We used pharmacological and genetic approaches to downregulate PP2A activity acutely prior to infection in fully-fed flies. These animals treated with 75 μM OA for three days exhibited increased levels of Myc and higher rates of survival to P. aeruginosa infection, both of which were comparable to those seen in yeast-restricted flies treated with vehicle (Figures 6B and 6C). OA did not affect P. aeruginosa growth in vitro (Figure S5E), demonstrating that OA does not improve fly survival by directly killing the pathogen. Given that high concentrations of OA can inhibit type 1 protein phosphatase as well as PP2A (Haeseleer et al., 2013), we targeted PP2A activity directly using adult-specific overexpression of a dominant negative allele of the Drosophila PP2A catalytic subunit (mtsDN) (Hannus et al., 2002). Overexpression of mtsDN reduced PP2A activity in fully-fed flies (Figure 6D), elevated Myc abundance, and improved survivorship following infection to levels seen in yeast-restricted flies (Figures 6E6G) without reducing their feeding (Figure S4C). This manipulation also suppressed bacterial growth in the fully-fed group (Figure 6H), suggesting that greater PP2A activity is responsible for the diminished immune response in yeast-rich conditions, likely due to the inhibitory role of PP2A on Myc abundance.
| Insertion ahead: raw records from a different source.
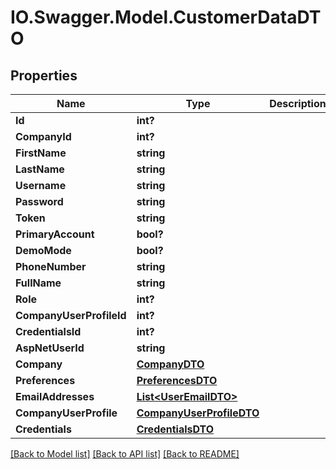 # IO.Swagger.Model.CustomerDataDTO
## Properties

Name | Type | Description | Notes
------------ | ------------- | ------------- | -------------
**Id** | **int?** |  | [optional] 
**CompanyId** | **int?** |  | [optional] 
**FirstName** | **string** |  | [optional] 
**LastName** | **string** |  | [optional] 
**Username** | **string** |  | [optional] 
**Password** | **string** |  | [optional] 
**Token** | **string** |  | [optional] 
**PrimaryAccount** | **bool?** |  | [optional] 
**DemoMode** | **bool?** |  | [optional] 
**PhoneNumber** | **string** |  | [optional] 
**FullName** | **string** |  | [optional] 
**Role** | **int?** |  | [optional] 
**CompanyUserProfileId** | **int?** |  | [optional] 
**CredentialsId** | **int?** |  | [optional] 
**AspNetUserId** | **string** |  | [optional] 
**Company** | [**CompanyDTO**](CompanyDTO.md) |  | [optional] 
**Preferences** | [**PreferencesDTO**](PreferencesDTO.md) |  | [optional] 
**EmailAddresses** | [**List&lt;UserEmailDTO&gt;**](UserEmailDTO.md) |  | [optional] 
**CompanyUserProfile** | [**CompanyUserProfileDTO**](CompanyUserProfileDTO.md) |  | [optional] 
**Credentials** | [**CredentialsDTO**](CredentialsDTO.md) |  | [optional] 

[[Back to Model list]](../README.md#documentation-for-models) [[Back to API list]](../README.md#documentation-for-api-endpoints) [[Back to README]](../README.md)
Currently we cannot exclude the possibility that PP2A targets in addition to Myc contribute to boosting immunity in yeast-restricted animals due to technical challenges associated with manipulating this pathway. myc null mutant adult animals are inviable (Pierce et al., 2004), and adult-specific RNAi-mediated knockdown of myc failed to limit Myc protein levels in yeast-restricted flies, mostly likely due to low PP2A activity in these conditions (Figures 6A, 6D, and S6E). On the other hand, overexpression of mts substantially increased levels of Mts β isoforms without affecting Mts α isoforms (Figures S6A, S6C, and S6D), and it only modestly increased PP2A activity in yeast-restricted flies (Figure S6E). This manipulation led to no change in Myc abundance or survivorship of flies following infection (Figures S6B, S6F, and S6G). An understanding of the molecular details as to how dTOR signaling boosts PP2A activity and how PP2A decreases Myc abundance in fully-fed flies would shed light on these issues.
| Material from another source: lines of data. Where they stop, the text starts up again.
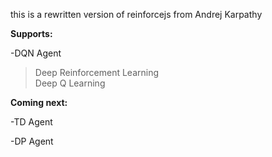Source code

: this is a rewritten version of reinforcejs from Andrej Karpathy

**Supports:**

-DQN Agent<br>
>Deep Reinforcement Learning<br>
>Deep Q Learning

**Coming next:**

-TD Agent

-DP Agent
Insulin-like signaling complements the TOR pathway in mediating health-benefits of dietary restriction (Fontana et al., 2010), and it promotes transcriptional activity of Myc through Drosophila FOXO (dFOXO) in S2 cell culture (Demontis and Perrimon, 2009). We tested whether insulin-like signaling also contributes to the pro-survival effects of yeast-restriction by comparing survivorship of foxo null mutants (Slack et al., 2011) and their backcrossed control flies on yeast-restricted and fully-fed diets. We found that survival following P. aeruginosa infection was similarly affected by diet in both mutant and control animals (Figures S7A and S7B), suggesting that dFOXO does not influence Myc in adult flies. Furthermore, unlike dFOXO activated under starvation (Becker et al., 2010), yeast-restriction does not increase the basal mRNA levels of antimicrobial peptides (Figures S7CS7E). We therefore find no evidence that dFOXO is mediating the effects of yeast restriction on Drosophila immunity.

Discussion

We found that yeast-restriction increases the chance of fly survival following bacterial infection by boosting humoral immunity and tolerance. We also identified functions for PP2A and Myc as signaling molecules that potentiate innate immunity in response to yeast-restriction and improve survival following pathogenic infection. Our data suggest that the beneficial effects of yeast-restriction on post-infection survival are governed by reduced TOR signaling, which diminishes PP2A activity. Reduced PP2A activity in turn increases the level of phosphorylated Myc, markedly raising its steady state level in yeast-restricted flies. We propose a model where acute yeast-restriction reduces the activity of PP2A through inhibition of TOR signaling, which in turn stabilizes Myc and improves humoral immunity following pathogenic infection (Figure 7).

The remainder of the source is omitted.